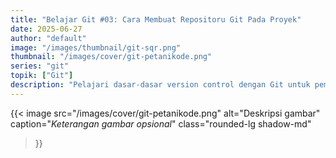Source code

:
 ```yaml
---
title: "Belajar Git #03: Cara Membuat Repositoru Git Pada Proyek"
date: 2025-06-27
author: "default"
image: "/images/thumbnail/git-sqr.png"
thumbnail: "/images/cover/git-petanikode.png"
series: "git"
topik: ["Git"]
description: "Pelajari dasar-dasar version control dengan Git untuk pemula."
---
```


{{< image 
    src="/images/cover/git-petanikode.png" 
    alt="Deskripsi gambar" 
    caption="*Keterangan gambar opsional*" 
    class="rounded-lg shadow-md"
>}}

• **Activity**
An exact copy of the entries above is required, with the pictures left out.

• **Your response**
Source code

:
 ```yaml
---
title: "Belajar Git #03: Cara Membuat Repositoru Git Pada Proyek"
date: 2025-06-27
author: "default"
image: "/images/thumbnail/git-sqr.png"
thumbnail: "/images/cover/git-petanikode.png"
series: "git"
topik: ["Git"]
description: "Pelajari dasar-dasar version control dengan Git untuk pemula."
---
```


{{< image 
    src="/images/cover/git-petanikode.png" 
    alt="Deskripsi gambar" 
    caption="*Keterangan gambar opsional*" 
    class="rounded-lg shadow-md"
>}}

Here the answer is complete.